• _THE RECORDS_
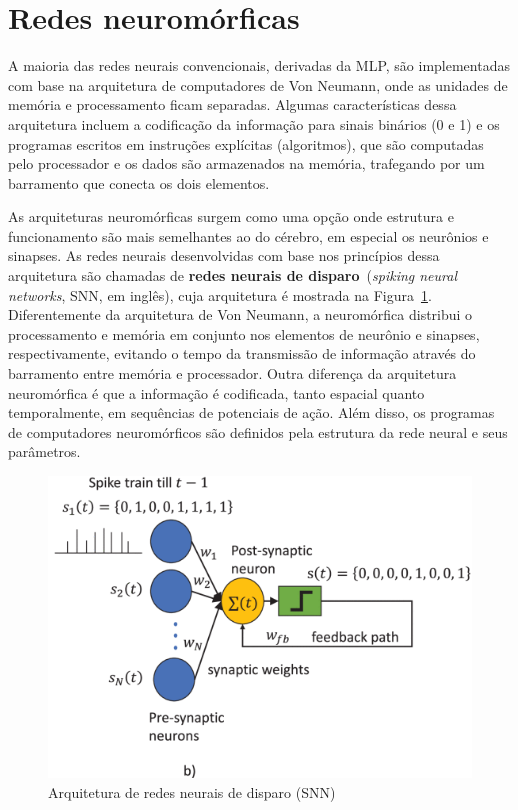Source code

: \section{Redes neuromórficas}\label{sec:redesneuromorficas}
A maioria das redes neurais convencionais, derivadas da MLP, são implementadas com base na arquitetura de computadores de Von Neumann, onde as unidades de memória e processamento ficam separadas.
Algumas características dessa arquitetura incluem a codificação da informação para sinais binários (0 e 1) e os programas escritos em instruções explícitas (algoritmos), que são computadas pelo processador e os dados são armazenados na memória, trafegando por um barramento que conecta os dois elementos.

As arquiteturas neuromórficas surgem como uma opção onde estrutura e funcionamento são mais semelhantes ao do cérebro, em especial os neurônios e sinapses.
As redes neurais desenvolvidas com base nos princípios dessa arquitetura são chamadas de \textbf{redes neurais de disparo}~(\textit{spiking neural networks}, SNN, em inglês), cuja arquitetura é mostrada na Figura~\ref{fig:snn}. Diferentemente da arquitetura de Von Neumann, a neuromórfica distribui o processamento e memória em conjunto nos elementos de neurônio e sinapses, respectivamente, evitando o tempo da transmissão de informação através do barramento entre memória e processador.
Outra diferença da arquitetura neuromórfica é que a informação é codificada, tanto espacial quanto temporalmente, em sequências de potenciais de ação.
Além disso, os programas de computadores neuromórficos são definidos pela estrutura da rede neural e seus parâmetros.
\begin{figure}[tb]
	\centering
	\caption[Arquitetura de redes neurais de disparo (SNN)]{Arquitetura de redes neurais de disparo (SNN)}
	\label{fig:snn}
	\includegraphics[width=0.7\linewidth]{figs/snn}
\end{figure}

• _THE TASK_
Take every line in the preceding listing that contains "processamento" and copy it.

• _OUTPUT OF THE EXERCISE_
A maioria das redes neurais convencionais, derivadas da MLP, são implementadas com base na arquitetura de computadores de Von Neumann, onde as unidades de memória e processamento ficam separadas.
As redes neurais desenvolvidas com base nos princípios dessa arquitetura são chamadas de \textbf{redes neurais de disparo}~(\textit{spiking neural networks}, SNN, em inglês), cuja arquitetura é mostrada na Figura~\ref{fig:snn}. Diferentemente da arquitetura de Von Neumann, a neuromórfica distribui o processamento e memória em conjunto nos elementos de neurônio e sinapses, respectivamente, evitando o tempo da transmissão de informação através do barramento entre memória e processador.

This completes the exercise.